The Real Reason Behind Off-shoring

This isn’t appearing in any of my books, it is just some thoughts I had today.

There has been a lot of discussion on-line and in the trade press about offshoring. What is surprising to me as I read through the IT news is that everybody bit at the smoke and nobody saw the fire.

Currently you read about the tens of thousands of programmers who have been let go so management could “cut costs” to artificially inflate the values of their stock options. You read the fraudulent stories about shortages of IT professionals in this county. These articles use doctored up numbers which don’t include the tens of thousands of IT professionals who have been laid off so long they are no longer counted in the unemployment statistics.

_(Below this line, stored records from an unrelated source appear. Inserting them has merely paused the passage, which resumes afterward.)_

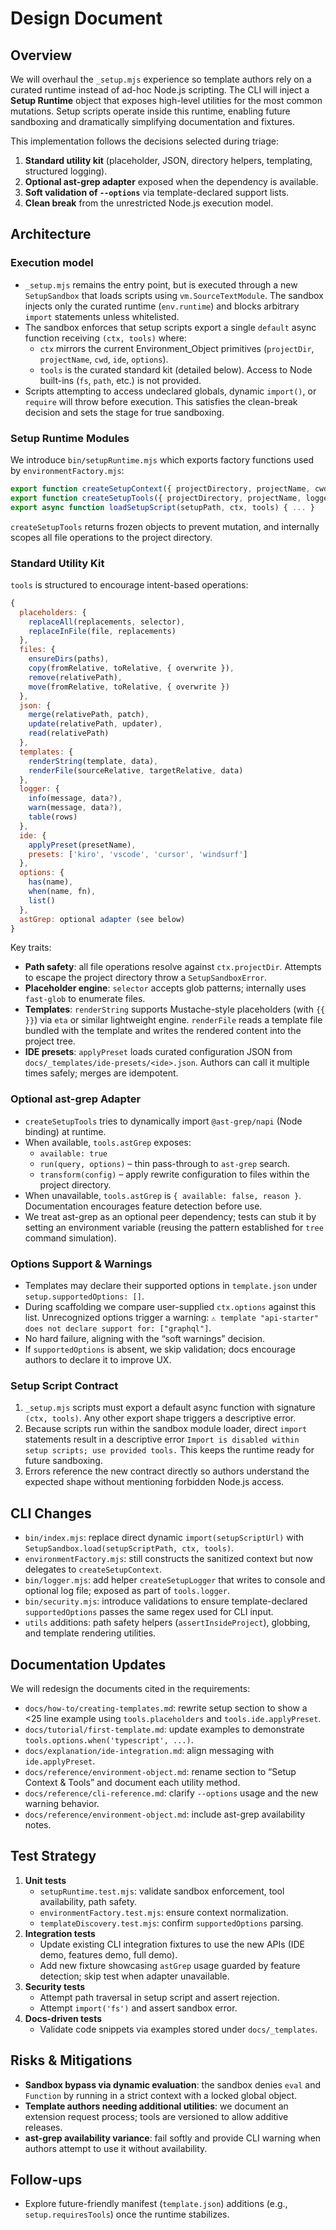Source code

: # Design Document

## Overview
We will overhaul the `_setup.mjs` experience so template authors rely on a curated runtime instead of ad-hoc Node.js scripting. The CLI will inject a **Setup Runtime** object that exposes high-level utilities for the most common mutations. Setup scripts operate inside this runtime, enabling future sandboxing and dramatically simplifying documentation and fixtures.

This implementation follows the decisions selected during triage:
1. **Standard utility kit** (placeholder, JSON, directory helpers, templating, structured logging).
2. **Optional ast-grep adapter** exposed when the dependency is available.
3. **Soft validation of `--options`** via template-declared support lists.
4. **Clean break** from the unrestricted Node.js execution model.

## Architecture

### Execution model
- `_setup.mjs` remains the entry point, but is executed through a new `SetupSandbox` that loads scripts using `vm.SourceTextModule`. The sandbox injects only the curated runtime (`env.runtime`) and blocks arbitrary `import` statements unless whitelisted.
- The sandbox enforces that setup scripts export a single `default` async function receiving `(ctx, tools)` where:
  - `ctx` mirrors the current Environment_Object primitives (`projectDir`, `projectName`, `cwd`, `ide`, `options`).
  - `tools` is the curated standard kit (detailed below). Access to Node built-ins (`fs`, `path`, etc.) is not provided.
- Scripts attempting to access undeclared globals, dynamic `import()`, or `require` will throw before execution. This satisfies the clean-break decision and sets the stage for true sandboxing.

### Setup Runtime Modules
We introduce `bin/setupRuntime.mjs` which exports factory functions used by `environmentFactory.mjs`:

```javascript
export function createSetupContext({ projectDirectory, projectName, cwd, ide, options }) { ... }
export function createSetupTools({ projectDirectory, projectName, logger }) { ... }
export async function loadSetupScript(setupPath, ctx, tools) { ... }
```

`createSetupTools` returns frozen objects to prevent mutation, and internally scopes all file operations to the project directory.

### Standard Utility Kit
`tools` is structured to encourage intent-based operations:

```javascript
{
  placeholders: {
    replaceAll(replacements, selector),
    replaceInFile(file, replacements)
  },
  files: {
    ensureDirs(paths),
    copy(fromRelative, toRelative, { overwrite }),
    remove(relativePath),
    move(fromRelative, toRelative, { overwrite })
  },
  json: {
    merge(relativePath, patch),
    update(relativePath, updater),
    read(relativePath)
  },
  templates: {
    renderString(template, data),
    renderFile(sourceRelative, targetRelative, data)
  },
  logger: {
    info(message, data?),
    warn(message, data?),
    table(rows)
  },
  ide: {
    applyPreset(presetName),
    presets: ['kiro', 'vscode', 'cursor', 'windsurf']
  },
  options: {
    has(name),
    when(name, fn),
    list()
  },
  astGrep: optional adapter (see below)
}
```

Key traits:
- **Path safety**: all file operations resolve against `ctx.projectDir`. Attempts to escape the project directory throw a `SetupSandboxError`.
- **Placeholder engine**: `selector` accepts glob patterns; internally uses `fast-glob` to enumerate files.
- **Templates**: `renderString` supports Mustache-style placeholders (with `{{ }}`) via `eta` or similar lightweight engine. `renderFile` reads a template file bundled with the template and writes the rendered content into the project tree.
- **IDE presets**: `applyPreset` loads curated configuration JSON from `docs/_templates/ide-presets/<ide>.json`. Authors can call it multiple times safely; merges are idempotent.

### Optional ast-grep Adapter
- `createSetupTools` tries to dynamically import `@ast-grep/napi` (Node binding) at runtime.
- When available, `tools.astGrep` exposes:
  - `available: true`
  - `run(query, options)` – thin pass-through to `ast-grep` search.
  - `transform(config)` – apply rewrite configuration to files within the project directory.
- When unavailable, `tools.astGrep` is `{ available: false, reason }`. Documentation encourages feature detection before use.
- We treat ast-grep as an optional peer dependency; tests can stub it by setting an environment variable (reusing the pattern established for `tree` command simulation).

### Options Support & Warnings
- Templates may declare their supported options in `template.json` under `setup.supportedOptions: []`.
- During scaffolding we compare user-supplied `ctx.options` against this list. Unrecognized options trigger a warning: `⚠️ template "api-starter" does not declare support for: ["graphql"]`.
- No hard failure, aligning with the “soft warnings” decision.
- If `supportedOptions` is absent, we skip validation; docs encourage authors to declare it to improve UX.

### Setup Script Contract
1. `_setup.mjs` scripts must export a default async function with signature `(ctx, tools)`. Any other export shape triggers a descriptive error.
2. Because scripts run within the sandbox module loader, direct `import` statements result in a descriptive error `Import is disabled within setup scripts; use provided tools.` This keeps the runtime ready for future sandboxing.
3. Errors reference the new contract directly so authors understand the expected shape without mentioning forbidden Node.js access.

## CLI Changes
- `bin/index.mjs`: replace direct dynamic `import(setupScriptUrl)` with `SetupSandbox.load(setupScriptPath, ctx, tools)`.
- `environmentFactory.mjs`: still constructs the sanitized context but now delegates to `createSetupContext`.
- `bin/logger.mjs`: add helper `createSetupLogger` that writes to console and optional log file; exposed as part of `tools.logger`.
- `bin/security.mjs`: introduce validations to ensure template-declared `supportedOptions` passes the same regex used for CLI input.
- `utils` additions: path safety helpers (`assertInsideProject`), globbing, and template rendering utilities.

## Documentation Updates
We will redesign the documents cited in the requirements:
- `docs/how-to/creating-templates.md`: rewrite setup section to show a <25 line example using `tools.placeholders` and `tools.ide.applyPreset`.
- `docs/tutorial/first-template.md`: update examples to demonstrate `tools.options.when('typescript', ...)`.
- `docs/explanation/ide-integration.md`: align messaging with `ide.applyPreset`.
- `docs/reference/environment-object.md`: rename section to “Setup Context & Tools” and document each utility method.
- `docs/reference/cli-reference.md`: clarify `--options` usage and the new warning behavior.
- `docs/reference/environment-object.md`: include ast-grep availability notes.

## Test Strategy
1. **Unit tests**
   - `setupRuntime.test.mjs`: validate sandbox enforcement, tool availability, path safety.
   - `environmentFactory.test.mjs`: ensure context normalization.
   - `templateDiscovery.test.mjs`: confirm `supportedOptions` parsing.
2. **Integration tests**
   - Update existing CLI integration fixtures to use the new APIs (IDE demo, features demo, full demo).
   - Add new fixture showcasing `astGrep` usage guarded by feature detection; skip test when adapter unavailable.
3. **Security tests**
   - Attempt path traversal in setup script and assert rejection.
   - Attempt `import('fs')` and assert sandbox error.
4. **Docs-driven tests**
   - Validate code snippets via examples stored under `docs/_templates`.

## Risks & Mitigations
- **Sandbox bypass via dynamic evaluation**: the sandbox denies `eval` and `Function` by running in a strict context with a locked global object.
- **Template authors needing additional utilities**: we document an extension request process; tools are versioned to allow additive releases.
- **ast-grep availability variance**: fail softly and provide CLI warning when authors attempt to use it without availability.

## Follow-ups
- Explore future-friendly manifest (`template.json`) additions (e.g., `setup.requiresTools`) once the runtime stabilizes.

Yes, everybody is taking a swing at the smoke and nobody is paying attention to the fire. As smoke screens go, this was a good one. So thick it bowls most people over. The flames are showing up in articles nationwide, but nobody has put it together.

What flames you ask? Take some time and scan through the weekly trade press and business news for the past 5-6 months. Skip over all of the articles about H1-B and offshoring. What is left? You will find many articles covering Sarbanes and companies running afoul of it. There will be articles about mega-million dollar fines and penalties handed out because some agency seized or attempted to seize e-mail. Articles talking about various individuals getting in trouble due to data destruction.

Do you see the flames yet?

The real reason behind offshoring is criminal intent and/or prison avoidance. If your e-mail server is located in a country which has no extradition treaty with the U.S. it can never be seized by government agents. If all of your e-mail clients are configured to store their messages on the server only, there is no evidence inside of this country which can be used against your company. If your entire programming staff is in such a country and working through a third party they can never be compelled to testify in a court in this country.

One thing is becoming abundantly clear in the weekly trade press. The vast majority of offshore projects either fail or cost more than they would have cost to do inside of this country. The smoke screen about saving money is quickly fading. Eventually the true magnitude of these failures will become self evident as they will have to appear in financial filings. Some already are appearing as companies yank back multi-million dollar projects and have to issue huge checks for cancellation fees.

These stories leave the reader questioning why companies are still pursuing the offshore model for cost savings when it apparently is providing none. The real cost savings can only be explained in terms of avoidance fees. One company in the news over the past year has been handed multiple fines for e-mail issues. How many millions would they have saved if they had contracted a third party in a country without extradition to host and store all of their e-mail? I don’t have an answer, but it is a thought provoking question. Could they have side stepped the entire issue or most of it by pointing to that other company in a different country and sent the feds after them?

From time to time IT workers are asked to develop things which are less than legal. On some occasions the IT worker takes it to the legal department for a second opinion, but on other occasions they don’t know it is illegal and do it anyway. How many of you reading this has ever heard a programmer for an offshore company ask if something they have been assigned to do is legal? I never have, but perhaps you have.

As an IT professional, how many times have you personally been given a project which just “smelled wrong”? Be honest now. Of those projects, how many did you run past the legal or regulatory department and tell them to give you a “get out of jail free” card? The IT profession itself had little in the way of regulation prior to the Sarbanes-Oxley stuff. The industries we serve can be highly regulated. The financial, health care and pharmaceutical industries have mass quantities of regulations. We cannot hope to understand them all, but if we work in those industries we have to have a sense of the really important ones. More importantly, we have to know who to ask. Does your offshore company have a staff of legal and regulatory professionals fully versed in all U.S. law and regulations pertaining to your industry? Do they have access to your companies staff?

We are standing at the edge of a great chasm and being told the march forward is good for us. I personally don’t see it that way.

Here is a question for the legal minds, and it is one they better answer before this and the other trends go any further. All of the industry analysts are getting behind the sales pitch for SOA (Service Oriented Architecture). All of the industry analysts have at one point or another proclaimed offshoring as a “mega-trend”. If you can believe the visions, we will all have itty bitty Web access devices with no storage and own no software. All services, even word processing, will be hosted on the Web somewhere. If this comes true and the companies have this all hosted on computers residing within the borders of a country with no extradition treaty, how do you obtain their records for a criminal trial? How do you prosecute them for failure to produce e-mail?